Local K-6 Graders Inspire Global Shipping Companies to Protect Whales

July 13, 2022

Students at Orchard School in Aptos, CA, caught the attention of executives at the largest shipping company in the world–Mediterranean Shipping Company (MSC). Their message? “Thank you for slowing your ships.” In April 2022, Greater Farallones Association presented to a school-wide assembly with K-6th grade students at Orchard School on nature-based solutions to climate change.
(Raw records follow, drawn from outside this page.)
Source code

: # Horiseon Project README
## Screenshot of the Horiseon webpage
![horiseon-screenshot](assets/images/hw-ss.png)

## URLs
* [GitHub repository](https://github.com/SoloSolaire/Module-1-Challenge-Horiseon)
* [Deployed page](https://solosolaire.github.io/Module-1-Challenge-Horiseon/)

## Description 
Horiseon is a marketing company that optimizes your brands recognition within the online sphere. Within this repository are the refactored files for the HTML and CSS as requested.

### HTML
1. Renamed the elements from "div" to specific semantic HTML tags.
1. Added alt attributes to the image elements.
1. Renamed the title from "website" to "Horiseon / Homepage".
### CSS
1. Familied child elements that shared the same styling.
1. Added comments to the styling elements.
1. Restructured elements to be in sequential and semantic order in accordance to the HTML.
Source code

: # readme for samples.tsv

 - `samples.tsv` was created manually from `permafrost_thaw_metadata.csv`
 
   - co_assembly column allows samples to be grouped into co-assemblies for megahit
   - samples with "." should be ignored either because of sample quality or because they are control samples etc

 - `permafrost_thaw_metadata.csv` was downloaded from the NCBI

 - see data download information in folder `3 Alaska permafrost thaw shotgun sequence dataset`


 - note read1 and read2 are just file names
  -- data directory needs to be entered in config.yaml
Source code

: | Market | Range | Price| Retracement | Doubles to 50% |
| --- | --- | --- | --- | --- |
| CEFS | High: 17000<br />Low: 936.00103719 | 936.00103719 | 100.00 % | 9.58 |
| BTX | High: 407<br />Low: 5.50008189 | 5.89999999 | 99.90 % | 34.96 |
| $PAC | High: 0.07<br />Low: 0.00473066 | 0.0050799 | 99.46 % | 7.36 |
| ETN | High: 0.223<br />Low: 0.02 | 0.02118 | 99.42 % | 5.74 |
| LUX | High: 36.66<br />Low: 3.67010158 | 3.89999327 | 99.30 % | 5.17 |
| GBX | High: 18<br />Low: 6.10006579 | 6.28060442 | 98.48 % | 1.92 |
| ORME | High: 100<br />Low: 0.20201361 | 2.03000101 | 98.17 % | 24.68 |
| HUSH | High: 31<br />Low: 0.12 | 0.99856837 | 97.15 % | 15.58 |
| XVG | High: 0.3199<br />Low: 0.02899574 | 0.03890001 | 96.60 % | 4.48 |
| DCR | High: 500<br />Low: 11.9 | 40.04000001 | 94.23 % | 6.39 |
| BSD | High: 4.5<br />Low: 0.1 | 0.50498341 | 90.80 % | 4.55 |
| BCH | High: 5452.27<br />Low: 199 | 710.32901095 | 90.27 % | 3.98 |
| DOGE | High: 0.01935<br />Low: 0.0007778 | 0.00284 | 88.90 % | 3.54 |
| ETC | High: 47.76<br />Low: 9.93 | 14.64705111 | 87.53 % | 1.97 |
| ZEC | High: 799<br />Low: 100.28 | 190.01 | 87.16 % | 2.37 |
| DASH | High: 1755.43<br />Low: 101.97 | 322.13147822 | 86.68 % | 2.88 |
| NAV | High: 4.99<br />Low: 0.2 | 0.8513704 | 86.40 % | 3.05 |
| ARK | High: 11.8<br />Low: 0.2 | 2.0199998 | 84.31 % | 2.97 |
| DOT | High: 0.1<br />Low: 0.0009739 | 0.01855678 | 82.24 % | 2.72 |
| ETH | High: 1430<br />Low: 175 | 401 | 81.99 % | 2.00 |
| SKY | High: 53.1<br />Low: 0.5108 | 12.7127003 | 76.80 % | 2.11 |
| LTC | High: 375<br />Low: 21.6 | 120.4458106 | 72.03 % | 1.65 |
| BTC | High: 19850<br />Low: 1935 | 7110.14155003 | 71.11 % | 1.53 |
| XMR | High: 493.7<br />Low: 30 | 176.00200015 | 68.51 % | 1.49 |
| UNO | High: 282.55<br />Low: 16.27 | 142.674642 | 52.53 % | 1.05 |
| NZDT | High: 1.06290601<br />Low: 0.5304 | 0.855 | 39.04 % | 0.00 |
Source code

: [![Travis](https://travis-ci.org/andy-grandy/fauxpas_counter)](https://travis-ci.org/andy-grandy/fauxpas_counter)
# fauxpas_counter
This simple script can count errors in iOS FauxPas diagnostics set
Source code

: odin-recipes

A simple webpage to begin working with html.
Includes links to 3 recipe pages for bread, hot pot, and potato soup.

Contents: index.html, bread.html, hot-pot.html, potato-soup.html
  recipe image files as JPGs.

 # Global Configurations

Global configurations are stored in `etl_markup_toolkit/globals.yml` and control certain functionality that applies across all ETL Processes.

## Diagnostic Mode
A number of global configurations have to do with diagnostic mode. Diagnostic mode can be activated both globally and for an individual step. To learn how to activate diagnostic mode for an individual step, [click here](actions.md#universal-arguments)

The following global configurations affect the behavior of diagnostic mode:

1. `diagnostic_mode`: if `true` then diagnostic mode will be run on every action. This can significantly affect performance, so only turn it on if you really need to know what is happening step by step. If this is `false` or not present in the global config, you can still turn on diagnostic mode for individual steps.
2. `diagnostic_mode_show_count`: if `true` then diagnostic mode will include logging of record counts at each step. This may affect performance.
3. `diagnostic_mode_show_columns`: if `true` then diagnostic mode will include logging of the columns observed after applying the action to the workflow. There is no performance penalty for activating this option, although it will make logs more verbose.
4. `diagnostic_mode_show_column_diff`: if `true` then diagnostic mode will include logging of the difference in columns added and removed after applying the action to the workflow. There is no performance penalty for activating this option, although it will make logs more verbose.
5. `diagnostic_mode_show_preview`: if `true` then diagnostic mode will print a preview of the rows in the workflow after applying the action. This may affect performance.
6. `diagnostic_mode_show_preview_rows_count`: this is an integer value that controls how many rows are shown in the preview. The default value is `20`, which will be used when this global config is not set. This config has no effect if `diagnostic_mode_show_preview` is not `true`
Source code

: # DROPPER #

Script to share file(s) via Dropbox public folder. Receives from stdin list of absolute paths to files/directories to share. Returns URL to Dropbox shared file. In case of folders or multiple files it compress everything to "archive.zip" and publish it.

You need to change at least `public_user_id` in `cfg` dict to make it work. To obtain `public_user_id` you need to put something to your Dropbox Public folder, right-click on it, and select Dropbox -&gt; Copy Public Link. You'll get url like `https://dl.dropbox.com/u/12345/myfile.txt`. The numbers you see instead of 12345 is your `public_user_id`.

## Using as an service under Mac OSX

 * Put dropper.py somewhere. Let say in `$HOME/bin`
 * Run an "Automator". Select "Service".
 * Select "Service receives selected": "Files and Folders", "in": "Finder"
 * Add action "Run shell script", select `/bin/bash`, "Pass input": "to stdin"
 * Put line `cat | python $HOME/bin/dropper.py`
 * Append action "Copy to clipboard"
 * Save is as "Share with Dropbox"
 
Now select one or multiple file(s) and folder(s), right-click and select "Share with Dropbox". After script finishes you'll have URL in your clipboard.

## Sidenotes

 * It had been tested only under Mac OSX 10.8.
We highlighted the importance of the role whales play in the carbon cycle and talked about our efforts alongside Greater Farallones and Cordell Bank National Marine Sanctuaries to reduce the risk of ship strikes to endangered whales through voluntary vessel speed reduction initiatives.

After learning about shipping companies reducing their cargo vessels’ speeds to protect whales in NOAA’s Protecting Blue Whales and Blue Skies Program, the Orchard School students created and mailed whale postcards to the top performing companies in the program to say “thank you for slowing down.” All of the company representatives were grateful for the messages from the students, and the top performing shipping line, Mediterranean Shipping Company (MSC), replied to Program partners to say that the students’ messages were headlined in their global internal newsletter and that they “captured the imaginations of everyone at MSC, all the way to Geneva headquarters.” MSC was so inspired by the students’ postcards of gratitude that they decided to donate back a $50,000 financial award they had qualified for and received from the Program for reduced speeds in the 2021 season. MSC, alongside 23 other global shipping lines, has re-enrolled in the Program in 2022. The 2022 program season runs from May 1 through December 15 in the San Francisco and southern California regions.

This inspiring outcome shows that youth education opportunities like these not only increase awareness of ocean conservation and climate change topics, they can lead to real change.